Albie shrugged as if none of it had been his idea. “Your husband said I could sleep on the couch until I find a place.”
It would have to be the couch, unless it was the coffee table or the single armchair where Fodé studied or their tiny kitchen table. The baby slept with them in the bedroom in a bas
sinet wedged in between the bed and the wall. If she had to go to the bathroom in the middle of the night she worked herself out of the blankets and crawled off the foot of the bed. Jeanette sat down on the couch, and the baby, who was just starting to crawl, stretched his arms away from her in an effort to get to the floor. She put him down.
“It’s not like I’ll ever be here,” Albie said.

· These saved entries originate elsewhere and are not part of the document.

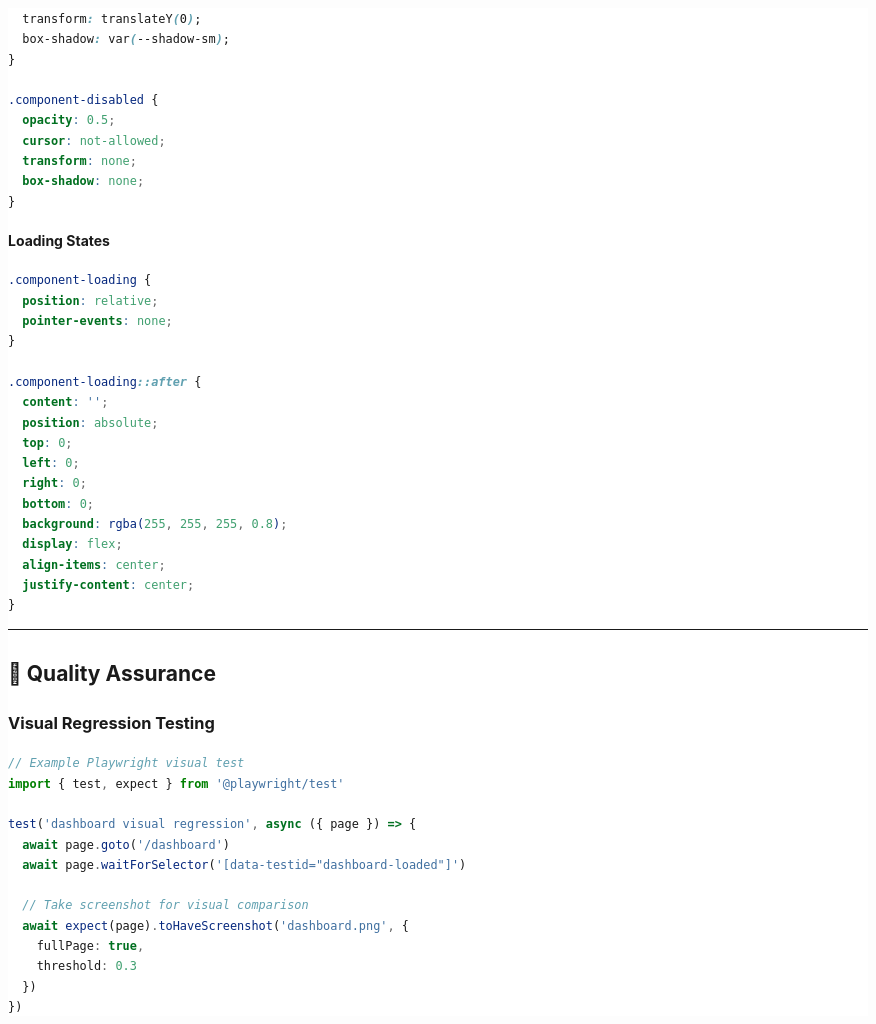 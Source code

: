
```css
  transform: translateY(0);
  box-shadow: var(--shadow-sm);
}

.component-disabled {
  opacity: 0.5;
  cursor: not-allowed;
  transform: none;
  box-shadow: none;
}
```

#### **Loading States**
```css
.component-loading {
  position: relative;
  pointer-events: none;
}

.component-loading::after {
  content: '';
  position: absolute;
  top: 0;
  left: 0;
  right: 0;
  bottom: 0;
  background: rgba(255, 255, 255, 0.8);
  display: flex;
  align-items: center;
  justify-content: center;
}
```

---

## 🧪 Quality Assurance

### Visual Regression Testing

```typescript
// Example Playwright visual test
import { test, expect } from '@playwright/test'

test('dashboard visual regression', async ({ page }) => {
  await page.goto('/dashboard')
  await page.waitForSelector('[data-testid="dashboard-loaded"]')
  
  // Take screenshot for visual comparison
  await expect(page).toHaveScreenshot('dashboard.png', {
    fullPage: true,
    threshold: 0.3
  })
})
```

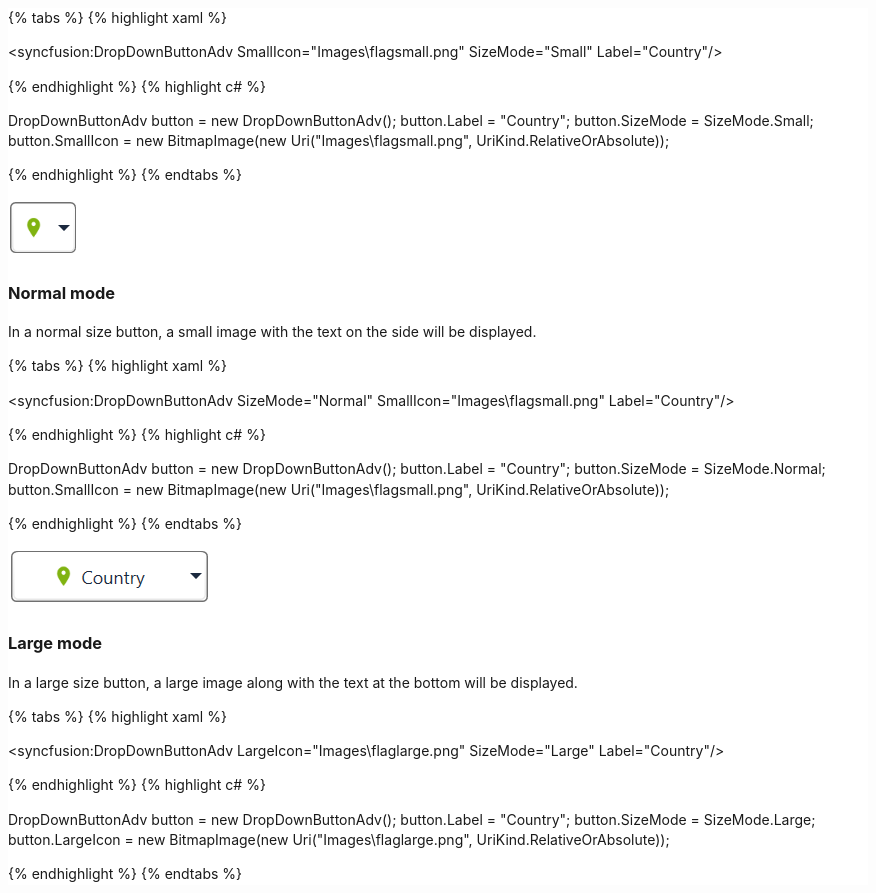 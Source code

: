 {% tabs %}
{% highlight xaml %} 

<syncfusion:DropDownButtonAdv SmallIcon="Images\flagsmall.png" SizeMode="Small" Label="Country"/> 

{% endhighlight %} 
{% highlight c# %}

DropDownButtonAdv button = new DropDownButtonAdv();
button.Label = "Country";
button.SizeMode = SizeMode.Small; 
button.SmallIcon = new BitmapImage(new Uri("Images\flagsmall.png", UriKind.RelativeOrAbsolute));

{% endhighlight %}
{% endtabs %}

![Sizemode-Small](Getting-Started_images/Getting-Started_img3.png)

### Normal mode

In a normal size button, a small image with the text on the side will be displayed.

{% tabs %}
{% highlight xaml %} 

<syncfusion:DropDownButtonAdv SizeMode="Normal" SmallIcon="Images\flagsmall.png" Label="Country"/> 

{% endhighlight %}
{% highlight c# %}

DropDownButtonAdv button = new DropDownButtonAdv();
button.Label = "Country";
button.SizeMode = SizeMode.Normal;
button.SmallIcon = new BitmapImage(new Uri("Images\flagsmall.png", UriKind.RelativeOrAbsolute));

{% endhighlight %}
{% endtabs %}

![Sizemode-Normal](Getting-Started_images/Getting-Started_img4.png)

### Large mode

In a large size button, a large image along with the text at the bottom will be displayed.

{% tabs %}
{% highlight xaml %} 

<syncfusion:DropDownButtonAdv LargeIcon="Images\flaglarge.png" SizeMode="Large" Label="Country"/> 

{% endhighlight %} 
{% highlight c# %}

DropDownButtonAdv button = new DropDownButtonAdv();
button.Label = "Country";
button.SizeMode = SizeMode.Large;
button.LargeIcon = new BitmapImage(new Uri("Images\flaglarge.png", UriKind.RelativeOrAbsolute));

{% endhighlight %} 
{% endtabs %}
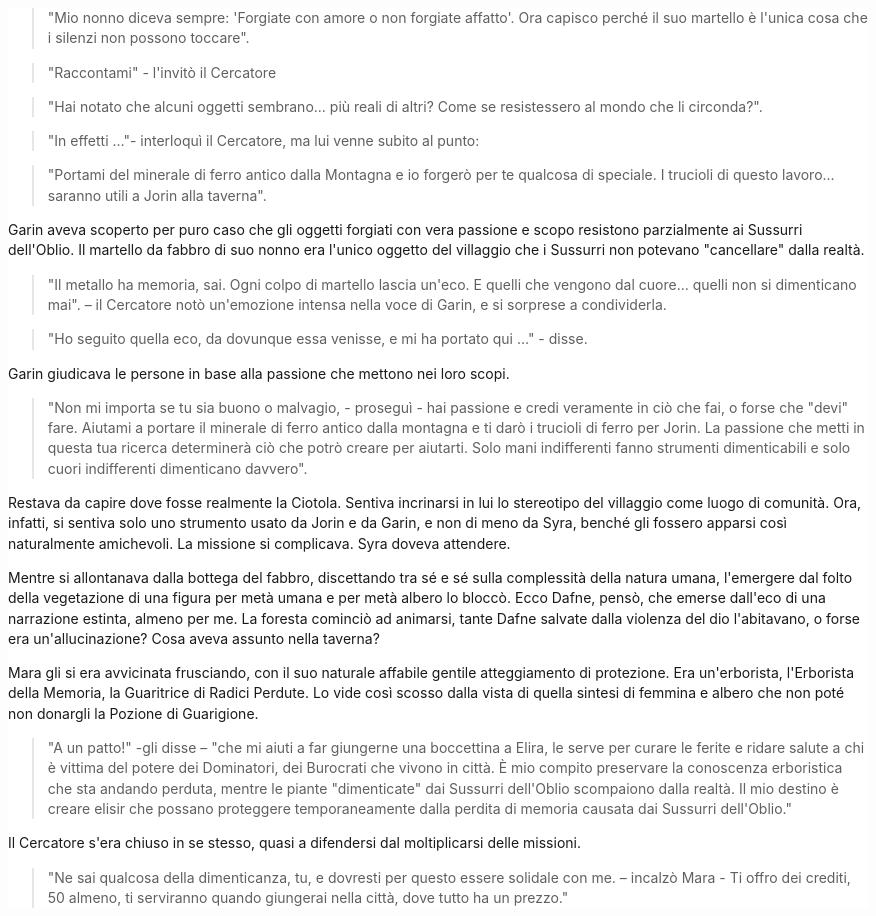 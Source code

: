 > "Mio nonno diceva sempre: 'Forgiate con amore o non forgiate affatto'. Ora capisco perché il suo martello è l'unica cosa che i silenzi non possono toccare".

> "Raccontami" - l'invitò il Cercatore

> "Hai notato che alcuni oggetti sembrano... più reali di altri? Come se resistessero al mondo che li circonda?". 

> "In effetti …"- interloquì il Cercatore, ma lui venne subito al punto:

> "Portami del minerale di ferro antico dalla Montagna e io forgerò per te qualcosa di speciale. I trucioli di questo lavoro... saranno utili a Jorin alla taverna".  

Garin aveva scoperto per puro caso che gli oggetti forgiati con vera passione e scopo resistono parzialmente ai Sussurri dell'Oblio. Il martello da fabbro di suo nonno era l'unico oggetto del villaggio che i Sussurri non potevano "cancellare" dalla realtà. 

> "Il metallo ha memoria, sai. Ogni colpo di martello lascia un'eco. E quelli che vengono dal cuore... quelli non si dimenticano mai". – il Cercatore notò un'emozione intensa nella voce di Garin, e si sorprese a condividerla.

> "Ho seguito quella eco, da dovunque essa venisse, e mi ha portato qui …" -  disse.

Garin giudicava le persone in base alla passione che mettono nei loro scopi. 

> "Non mi importa se tu sia buono o malvagio, - proseguì - hai passione e credi veramente in ciò che fai, o forse che "devi" fare. Aiutami a portare il minerale di ferro antico dalla montagna e ti darò i trucioli di ferro per Jorin. La passione che metti in questa tua ricerca determinerà ciò che potrò creare per aiutarti. Solo mani indifferenti fanno strumenti dimenticabili e solo cuori indifferenti dimenticano davvero".

Restava da capire dove fosse realmente la Ciotola. Sentiva incrinarsi in lui lo stereotipo del villaggio come luogo di comunità. Ora, infatti, si sentiva solo uno strumento usato da Jorin e da Garin, e non di meno da Syra, benché gli fossero apparsi così naturalmente amichevoli. La missione si complicava. Syra doveva attendere. 

Mentre si allontanava dalla bottega del fabbro, discettando tra sé e sé sulla complessità della natura umana, l'emergere dal folto della vegetazione di una figura per metà umana e per metà albero lo bloccò. Ecco Dafne, pensò, che emerse dall'eco di una narrazione estinta, almeno per me. La foresta cominciò ad animarsi, tante Dafne salvate dalla violenza del dio l'abitavano, o forse era un'allucinazione? Cosa aveva assunto nella taverna? 

Mara gli si era avvicinata frusciando, con il suo naturale affabile gentile atteggiamento di protezione. Era un'erborista, l'Erborista della Memoria, la Guaritrice di Radici Perdute. Lo vide così scosso dalla vista di quella sintesi di femmina e albero che non poté non donargli la Pozione di Guarigione. 

> "A un patto!" -gli disse – "che mi aiuti a far giungerne una boccettina a Elira, le serve per curare le ferite e ridare salute a chi è vittima del potere dei Dominatori, dei Burocrati che vivono in città. È mio compito preservare la conoscenza erboristica che sta andando perduta, mentre le piante "dimenticate" dai Sussurri dell'Oblio scompaiono dalla realtà. Il mio destino è creare elisir che possano proteggere temporaneamente dalla perdita di memoria causata dai Sussurri dell'Oblio."

Il Cercatore s'era chiuso in se stesso, quasi a difendersi dal moltiplicarsi delle missioni. 

> "Ne sai qualcosa della dimenticanza, tu, e dovresti per questo essere solidale con me. – incalzò Mara - Ti offro dei crediti, 50 almeno, ti serviranno quando giungerai nella città, dove tutto ha un prezzo."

It was the closest he could come to an apology and it startled her, because even though they didn’t have the room or the time or the money to keep him, even though she did not forgive him for disappearing for the last eight years with only the occasional postcard to let them know he wasn’t dead, the thought of his going made her want to get up and lock the door. How many nights must he have needed a place to go but never called her or Holly or their mother? If he was with her now it meant that something had changed. The baby had hold of the zipper on the duffel and was trying to figure it out. “You’ll be here,” she said.
* * *
Albie and Jeanette were not from Virginia. They had both been born in California and in that sense the two of them had been a team, albeit a team neither one of them wanted to be on. Jeanette had applied for her first passport when she was twenty-six, after she had gotten pregnant, after she and Fodé were married. He wanted to take her to Guinea to meet his family. The question that made her stop as she filled out the forms in the post office was Place of Birth. What she wanted to write was not Virginia. Not Virginia was where she was from. Cal had tortured Albie and Jeanette with the lesser state of their birth. “Take a good look around,” Cal had said once when they were driving to Arlington from Dulles, the passing landscape a multidimensional shade of green never witnessed in Southern California. “They only let you in now because you’re little. Dad got permission. Once you’re older they’ll stop you in the airport and put you back on the plane.”
“Cal,” their stepmother said. Just his name. She was driving and she didn’t want to get into it but she flashed her big Jackie Onassis sunglasses in the rearview mirror to show him she meant business.